**Aim of the task**.
Please output all the entries word for word, without the pictures.

**Information**.
----------------
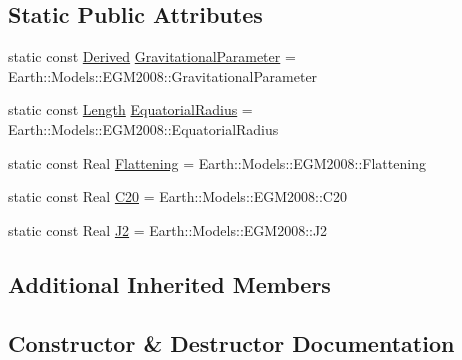 \subsection*{Static Public Attributes}
\begin{DoxyCompactItemize}
\item 
static const \hyperlink{classostk_1_1physics_1_1units_1_1_derived}{Derived} \hyperlink{classostk_1_1physics_1_1env_1_1obj_1_1celest_1_1_earth_a63bdb61b8a2b26066efc4ba7985c2060}{Gravitational\+Parameter} = Earth\+::\+Models\+::\+E\+G\+M2008\+::\+Gravitational\+Parameter
\item 
static const \hyperlink{classostk_1_1physics_1_1units_1_1_length}{Length} \hyperlink{classostk_1_1physics_1_1env_1_1obj_1_1celest_1_1_earth_ac700d34023a4654da6f781fc097034ad}{Equatorial\+Radius} = Earth\+::\+Models\+::\+E\+G\+M2008\+::\+Equatorial\+Radius
\item 
static const Real \hyperlink{classostk_1_1physics_1_1env_1_1obj_1_1celest_1_1_earth_ad1cb5b01fc6cdf263dd97aa5bcb62b78}{Flattening} = Earth\+::\+Models\+::\+E\+G\+M2008\+::\+Flattening
\item 
static const Real \hyperlink{classostk_1_1physics_1_1env_1_1obj_1_1celest_1_1_earth_a51d8f851ef1f2c199dbf7707d9843eb4}{C20} = Earth\+::\+Models\+::\+E\+G\+M2008\+::\+C20
\item 
static const Real \hyperlink{classostk_1_1physics_1_1env_1_1obj_1_1celest_1_1_earth_a0c09ef7a4fb1f6d5d077e4108fb4e56a}{J2} = Earth\+::\+Models\+::\+E\+G\+M2008\+::\+J2
\end{DoxyCompactItemize}
\subsection*{Additional Inherited Members}


\subsection{Constructor \& Destructor Documentation}
\mbox{\label{classostk_1_1physics_1_1env_1_1obj_1_1celest_1_1_earth_aeed4d52f7da5b8f895701eb79826599a}}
----------------
**Written solution**.
 \subsection*{Static Public Attributes}
\begin{DoxyCompactItemize}
\item 
static const \hyperlink{classostk_1_1physics_1_1units_1_1_derived}{Derived} \hyperlink{classostk_1_1physics_1_1env_1_1obj_1_1celest_1_1_earth_a63bdb61b8a2b26066efc4ba7985c2060}{Gravitational\+Parameter} = Earth\+::\+Models\+::\+E\+G\+M2008\+::\+Gravitational\+Parameter
\item 
static const \hyperlink{classostk_1_1physics_1_1units_1_1_length}{Length} \hyperlink{classostk_1_1physics_1_1env_1_1obj_1_1celest_1_1_earth_ac700d34023a4654da6f781fc097034ad}{Equatorial\+Radius} = Earth\+::\+Models\+::\+E\+G\+M2008\+::\+Equatorial\+Radius
\item 
static const Real \hyperlink{classostk_1_1physics_1_1env_1_1obj_1_1celest_1_1_earth_ad1cb5b01fc6cdf263dd97aa5bcb62b78}{Flattening} = Earth\+::\+Models\+::\+E\+G\+M2008\+::\+Flattening
\item 
static const Real \hyperlink{classostk_1_1physics_1_1env_1_1obj_1_1celest_1_1_earth_a51d8f851ef1f2c199dbf7707d9843eb4}{C20} = Earth\+::\+Models\+::\+E\+G\+M2008\+::\+C20
\item 
static const Real \hyperlink{classostk_1_1physics_1_1env_1_1obj_1_1celest_1_1_earth_a0c09ef7a4fb1f6d5d077e4108fb4e56a}{J2} = Earth\+::\+Models\+::\+E\+G\+M2008\+::\+J2
\end{DoxyCompactItemize}
\subsection*{Additional Inherited Members}


\subsection{Constructor \& Destructor Documentation}
\mbox{\label{classostk_1_1physics_1_1env_1_1obj_1_1celest_1_1_earth_aeed4d52f7da5b8f895701eb79826599a}}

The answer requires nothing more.